Below are records; please write out exactly the lines from the first line through the line containing "This section contains", with no pictures.

•••••

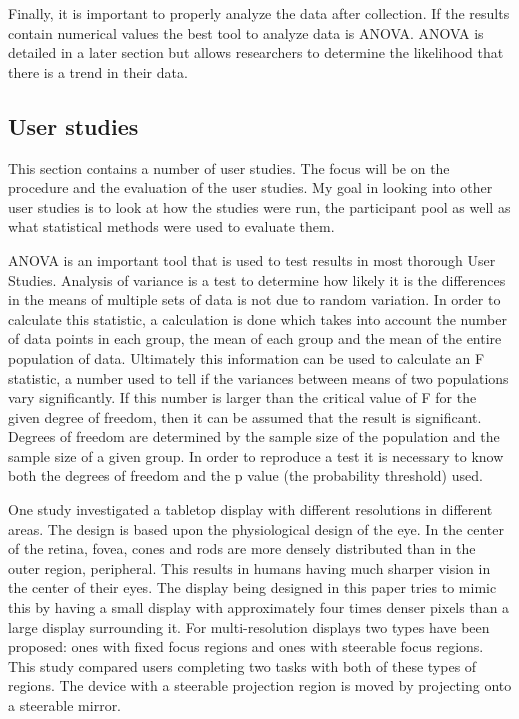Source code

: Finally, it is important to properly analyze the data after collection.  If the results contain numerical values the best tool to analyze data is ANOVA.  ANOVA is detailed in a later section but allows researchers to determine the likelihood that there is a trend in their data.
\subsection{User studies}

This section contains a number of user studies.  The focus will be on the procedure and the evaluation of the user studies.  My goal in looking into other user studies is to look at how the studies were run, the participant pool as well as what statistical methods were used to evaluate them.

ANOVA is an important tool that is used to test results in most thorough User Studies.  Analysis of variance is a test to determine how likely it is the differences in the means of multiple sets of data is not due to random variation.  In order to calculate this statistic, a calculation is done which takes into account the number of data points in each group, the mean of each group and the mean of the entire population of data.  Ultimately this information can be used to calculate an F statistic, a number used to tell if the variances between means of two populations vary significantly.  If this number is larger than the critical value of F for the given degree of freedom, then it can be assumed that the result is significant.  Degrees of freedom are determined by the sample size of the population and the sample size of a given group.  In order to reproduce a test it is necessary to know both the degrees of freedom and the p value (the probability threshold) used. 

One study \cite{1518727} investigated a tabletop display with different resolutions in different areas. The design is based upon the physiological design of the eye.  In the center of the retina, fovea, cones and rods are more densely distributed than in the outer region, peripheral.  This results in humans having much sharper vision in the center of their eyes.  The display being designed in this paper tries to mimic this by having a small display with approximately four times denser pixels than a large display surrounding it.  For multi-resolution displays two types have been proposed: ones with fixed focus regions and ones with steerable focus regions.  This study compared users completing two tasks with both of these types of regions. The device with a steerable projection region is moved by projecting onto a steerable mirror.

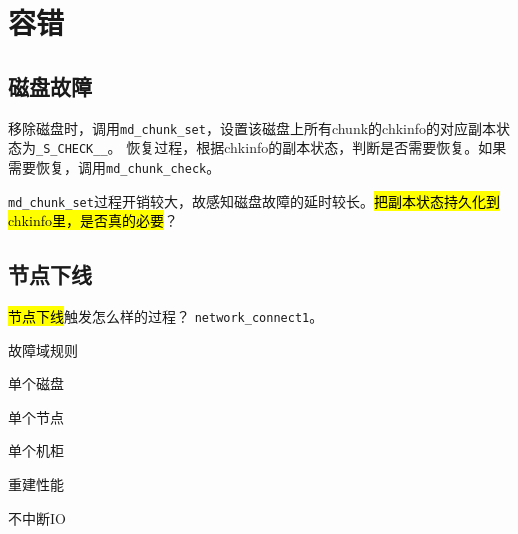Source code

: \chapter{容错}

\section{磁盘故障}

移除磁盘时，调用\verb|md_chunk_set|，设置该磁盘上所有chunk的chkinfo的对应副本状态为\verb|_S_CHECK__|。
恢复过程，根据chkinfo的副本状态，判断是否需要恢复。如果需要恢复，调用\verb|md_chunk_check|。

\verb|md_chunk_set|过程开销较大，故感知磁盘故障的延时较长。\hl{把副本状态持久化到chkinfo里，是否真的必要}？

\section{节点下线}

\hl{节点下线}触发怎么样的过程？ \verb|network_connect1|。



故障域规则

单个磁盘

单个节点

单个机柜

重建性能

不中断IO
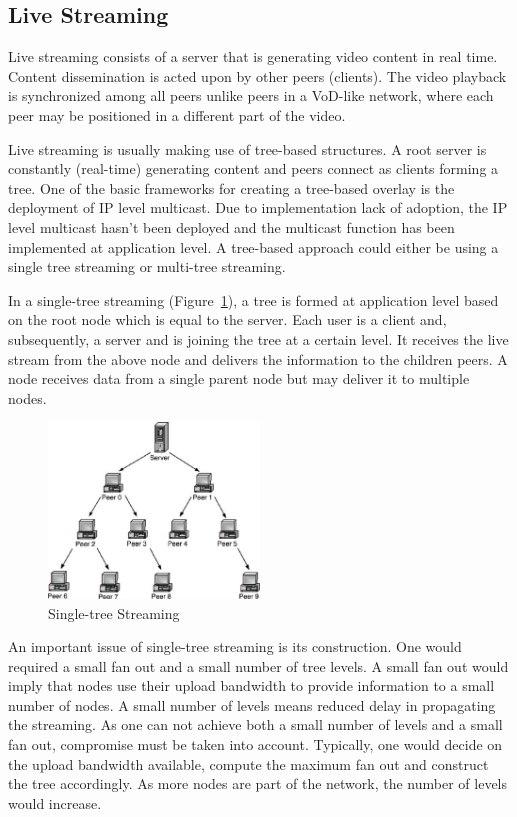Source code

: \subsection{Live Streaming}
\label{subsec:p2p-systems:ls}

Live streaming consists of a server that is generating video content in real
time. Content dissemination is acted upon by other peers (clients). The video
playback is synchronized among all peers unlike peers in a VoD-like network,
where each peer may be positioned in a different part of the video.

Live streaming is usually making use of tree-based structures. A root server
is constantly (real-time) generating content and peers connect as clients
forming a tree. One of the basic frameworks for creating a tree-based overlay
is the deployment of IP level multicast. Due to implementation lack of
adoption, the IP level multicast hasn't been deployed and the multicast
function has been implemented at application level. A tree-based approach
could either be using a single tree streaming or multi-tree streaming.

In a single-tree streaming (Figure~\ref{fig:p2p-systems:single-tree-streaming}), a tree is
formed at application level based on the
root node which is equal to the server. Each user is a client and,
subsequently, a server and is joining the tree at a certain level. It receives
the live stream from the above node and delivers the information to the
children peers. A node receives data from a single parent node but may deliver
it to multiple nodes.

\begin{figure}
  \centering
  \includegraphics[width=0.5\textwidth]{src/img/p2p-systems/single-tree-streaming}
  \caption{Single-tree Streaming}
  \label{fig:p2p-systems:single-tree-streaming}
\end{figure}

An important issue of single-tree streaming is its construction. One would
required a small fan out and a small number of tree levels. A small fan out
would imply that nodes use their upload bandwidth to provide information to a
small number of nodes. A small number of levels means reduced delay in
propagating the streaming. As one can not achieve both a small number of
levels and a small fan out, compromise must be taken into account. Typically,
one would decide on the upload bandwidth available, compute the maximum fan
out and construct the tree accordingly. As more nodes are part of the network,
the number of levels would increase.

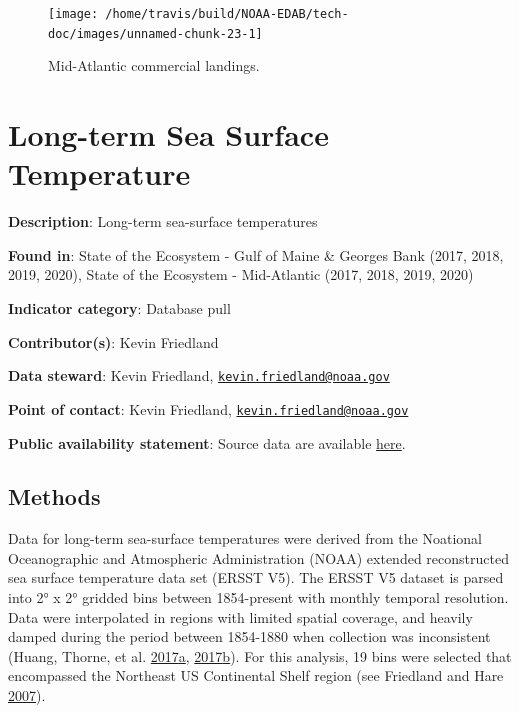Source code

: \documentclass[
]{book}
\begin{document}
\begin{figure}

{\centering \texttt{[image: /home/travis/build/NOAA-EDAB/tech-doc/images/unnamed-chunk-23-1]} 

}

\caption{Mid-Atlantic commercial landings.}\label{fig:unnamed-chunk-23}
\end{figure}

\hypertarget{long-term-sea-surface-temperature}{%
\chapter{Long-term Sea Surface Temperature}\label{long-term-sea-surface-temperature}}

\textbf{Description}: Long-term sea-surface temperatures

\textbf{Found in}: State of the Ecosystem - Gulf of Maine \& Georges Bank (2017, 2018, 2019, 2020), State of the Ecosystem - Mid-Atlantic (2017, 2018, 2019, 2020)

\textbf{Indicator category}: Database pull

\textbf{Contributor(s)}: Kevin Friedland

\textbf{Data steward}: Kevin Friedland, \href{mailto:kevin.friedland@noaa.gov}{\nolinkurl{kevin.friedland@noaa.gov}}

\textbf{Point of contact}: Kevin Friedland, \href{mailto:kevin.friedland@noaa.gov}{\nolinkurl{kevin.friedland@noaa.gov}}

\textbf{Public availability statement}: Source data are available \href{https://www.esrl.noaa.gov/psd/data/gridded/data.noaa.ersst.v5.html}{here}.

\hypertarget{methods-21}{%
\section{Methods}\label{methods-21}}

Data for long-term sea-surface temperatures were derived from the Noational Oceanographic and Atmospheric Administration (NOAA) extended reconstructed sea surface temperature data set (ERSST V5). The ERSST V5 dataset is parsed into 2° x 2° gridded bins between 1854-present with monthly temporal resolution. Data were interpolated in regions with limited spatial coverage, and heavily damped during the period between 1854-1880 when collection was inconsistent (Huang, Thorne, et al. \protect\hyperlink{ref-Huang2017}{2017}\protect\hyperlink{ref-Huang2017}{a}, \protect\hyperlink{ref-huang2017extended}{2017}\protect\hyperlink{ref-huang2017extended}{b}). For this analysis, 19 bins were selected that encompassed the Northeast US Continental Shelf region (see Friedland and Hare \protect\hyperlink{ref-Friedland2007}{2007}).
\end{document}
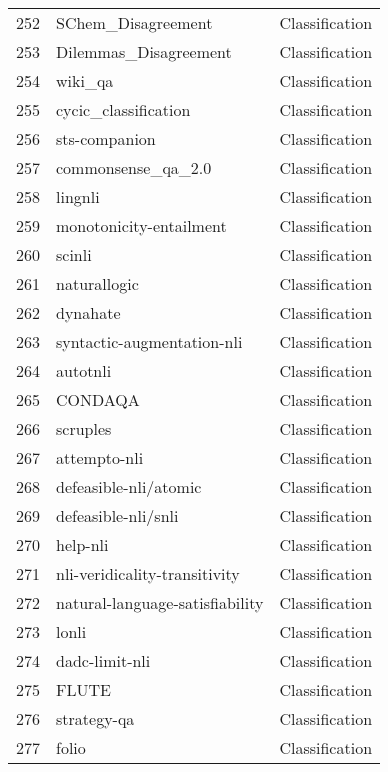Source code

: \documentclass[11pt]{article}
\begin{document}
\begin{longtable}{lll}
252 & SChem\_Disagreement & Classification \\
253 & Dilemmas\_Disagreement & Classification \\
254 & wiki\_qa \citep{YangYihMeek:EMNLP2015:WikiQA} & Classification \\
255 & cycic\_classification \citep{Kejriwal2020DoFC} & Classification \\
256 & sts-companion \citep{cer-etal-2017-semeval} & Classification \\
257 & commonsense\_qa\_2.0 & Classification \\
258 & lingnli \citep{parrish-etal-2021-putting-linguist} & Classification \\
259 & monotonicity-entailment \citep{yanaka-etal-2019-neural} & Classification \\
260 & scinli \citep{sadat-caragea-2022-scinli} & Classification \\
261 & naturallogic \citep{feng2020exploring} & Classification \\
262 & dynahate \citep{vidgen2021learning} & Classification \\
263 & syntactic-augmentation-nli \citep{min-etal-2020-syntactic} & Classification \\
264 & autotnli & Classification \\
265 & CONDAQA \citep{ravichander-et-al-2022-condaqa} & Classification \\
266 & scruples & Classification \\
267 & attempto-nli & Classification \\
268 & defeasible-nli/atomic & Classification \\
269 & defeasible-nli/snli & Classification \\
270 & help-nli \citep{yanaka-EtAl:2019:starsem} & Classification \\
271 & nli-veridicality-transitivity \citep{yanaka-etal-2021-exploring} & Classification \\
272 & natural-language-satisfiability \citep{https://doi.org/10.48550/arxiv.2211.05417} & Classification \\
273 & lonli \citep{Tarunesh2021TrustingRO} & Classification \\
274 & dadc-limit-nli \citep{Wallace2022Dynamic} & Classification \\
275 & FLUTE & Classification \\
276 & strategy-qa & Classification \\
277 & folio \citep{han2022folio} & Classification \\

\end{longtable}
\end{document}
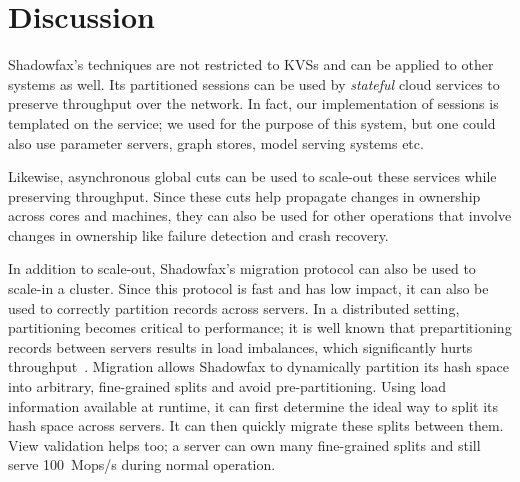 \section{Discussion}
\label{sec:discussion}

Shadowfax's techniques are not restricted to KVSs and can be applied to
other systems as well.
%
Its partitioned sessions can be used by \emph{stateful} cloud services
to preserve throughput over the network.
%
In fact, our implementation of sessions is templated on the service; we
used \faster for the purpose of this system, but one could also use
parameter servers, graph stores, model serving systems etc.

Likewise, asynchronous global cuts can be used to scale-out these
services while preserving throughput.
%
Since these cuts help propagate changes in ownership
across cores and machines, they can also be used for other operations
that involve changes in ownership like
failure detection and crash recovery.

In addition to scale-out, Shadowfax's migration protocol can also be
used to scale-in a cluster.
%
Since this protocol is fast and has low impact, it can also be used to
correctly partition records across servers.
%
In a distributed setting, partitioning becomes critical to
performance; it is well known that prepartitioning records between
servers results in load imbalances, which significantly hurts
throughput~\cite{dynamo,slicer}.
%
Migration allows Shadowfax to
dynamically partition its hash space into arbitrary, fine-grained splits
and
avoid pre-partitioning.
%
Using load information available at runtime, it can first determine the ideal
way to split its hash space across servers.
%
It can then quickly migrate these splits
between them.
%
View validation helps too; a server can own many fine-grained splits and still
serve 100~Mops/s during normal operation.
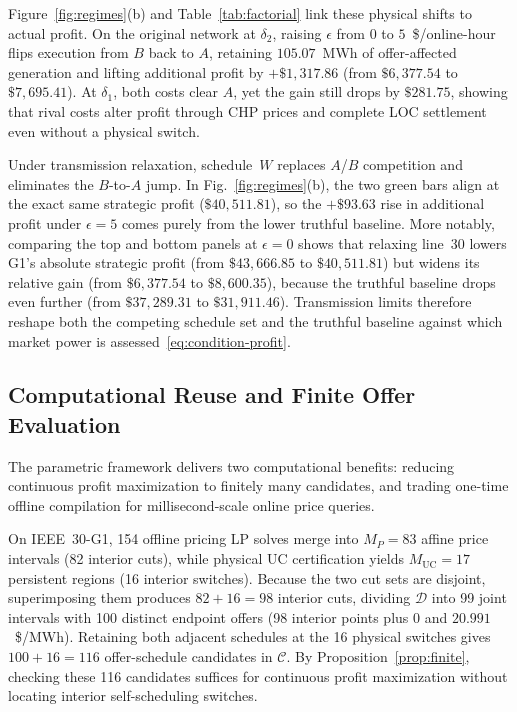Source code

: \documentclass[journal]{IEEEtran}
\newcommand{\UC}{\mathrm{UC}}
\begin{document}
Figure~\ref{fig:regimes}(b) and Table~\ref{tab:factorial} link these physical shifts to actual profit. On the original network at $\delta_2$, raising $\epsilon$ from $0$ to $5$~\$/online-hour flips execution from $B$ back to $A$, retaining $105.07$~MWh of offer-affected generation and lifting additional profit by $+\$1{,}317.86$ (from $\$6{,}377.54$ to $\$7{,}695.41$). At $\delta_1$, both costs clear $A$, yet the gain still drops by $\$281.75$, showing that rival costs alter profit through CHP prices and complete LOC settlement even without a physical switch.

Under transmission relaxation, schedule~$W$ replaces $A$/$B$ competition and eliminates the $B$-to-$A$ jump. In Fig.~\ref{fig:regimes}(b), the two green bars align at the exact same strategic profit ($\$40{,}511.81$), so the $+\$93.63$ rise in additional profit under $\epsilon=5$ comes purely from the lower truthful baseline. More notably, comparing the top and bottom panels at $\epsilon=0$ shows that relaxing line~30 lowers G1's absolute strategic profit (from $\$43{,}666.85$ to $\$40{,}511.81$) but widens its relative gain (from $\$6{,}377.54$ to $\$8{,}600.35$), because the truthful baseline drops even further (from $\$37{,}289.31$ to $\$31{,}911.46$). Transmission limits therefore reshape both the competing schedule set and the truthful baseline against which market power is assessed~\eqref{eq:condition-profit}.

\subsection{Computational Reuse and Finite Offer Evaluation}\label{sec:results-computation}
The parametric framework delivers two computational benefits: reducing continuous profit maximization to finitely many candidates, and trading one-time offline compilation for millisecond-scale online price queries.

On IEEE~30-G1, 154 offline pricing LP solves merge into $M_P=83$ affine price intervals (82 interior cuts), while physical UC certification yields $M_{\UC}=17$ persistent regions (16 interior switches). Because the two cut sets are disjoint, superimposing them produces $82+16=98$ interior cuts, dividing $\mathcal{D}$ into 99 joint intervals with 100 distinct endpoint offers (98 interior points plus $0$ and $20.991$~\$/MWh). Retaining both adjacent schedules at the 16 physical switches gives $100+16=116$ offer-schedule candidates in $\mathcal{C}$. By Proposition~\ref{prop:finite}, checking these 116 candidates suffices for continuous profit maximization without locating interior self-scheduling switches.
\end{document}
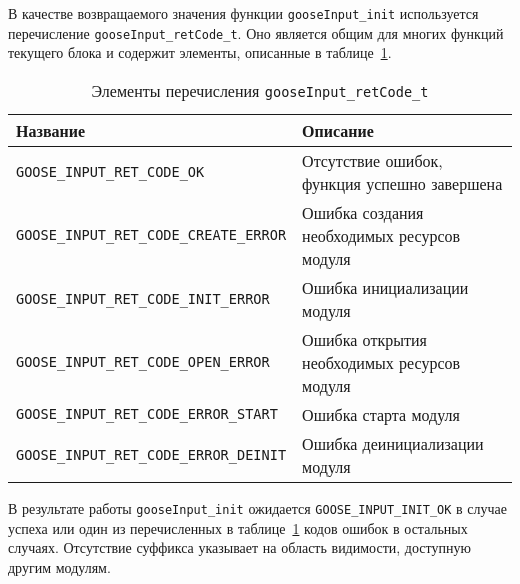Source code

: В качестве возвращаемого значения функции \lstinline{gooseInput_init}
используется перечисление \lstinline{gooseInput_retCode_t}. Оно является общим
для многих функций текущего блока и содержит элементы, описанные
в таблице~\ref{table:func:gooseInputRetCodeElems}.

\begin{table}[ht]
    \caption{Элементы перечисления \lstinline{gooseInput_retCode_t}}
    \label{table:func:gooseInputRetCodeElems}
    \begin{tabular}{| >{\raggedright}m{}
                    | >{\raggedright\arraybackslash}m{}|}
        \hline
        \centering Название & \centering\arraybackslash Описание \\

        \hline
        \lstinline[]$GOOSE_INPUT_RET_CODE_OK$ &
        Отсутствие ошибок, функция успешно завершена
        \\

        \hline
        \lstinline[]$GOOSE_INPUT_RET_CODE_CREATE_ERROR$ &
        Ошибка создания необходимых ресурсов модуля
        \\

        \hline
        \lstinline[]$GOOSE_INPUT_RET_CODE_INIT_ERROR$ &
        Ошибка инициализации модуля
        \\

        \hline
        \lstinline[]$GOOSE_INPUT_RET_CODE_OPEN_ERROR$ &
        Ошибка открытия необходимых ресурсов модуля
        \\

        \hline
        \lstinline[]$GOOSE_INPUT_RET_CODE_ERROR_START$ &
        Ошибка старта модуля
        \\

        \hline
        \lstinline[]$GOOSE_INPUT_RET_CODE_ERROR_DEINIT$ &
        Ошибка деинициализации модуля
        \\

        \hline
    \end{tabular}
\end{table}

В результате работы \lstinline{gooseInput_init} ожидается
\lstinline{GOOSE_INPUT_INIT_OK} в случае успеха или один из перечисленных
в таблице~\ref{table:func:gooseInputRetCodeElems} кодов ошибок в остальных
случаях.
Отсутствие суффикса указывает на область видимости, доступную другим модулям.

•••••

• **ANSWER BELOW**
Source code

: Finally, it is important to properly analyze the data after collection.  If the results contain numerical values the best tool to analyze data is ANOVA.  ANOVA is detailed in a later section but allows researchers to determine the likelihood that there is a trend in their data.
\subsection{User studies}

This section contains a number of user studies.  The focus will be on the procedure and the evaluation of the user studies.  My goal in looking into other user studies is to look at how the studies were run, the participant pool as well as what statistical methods were used to evaluate them.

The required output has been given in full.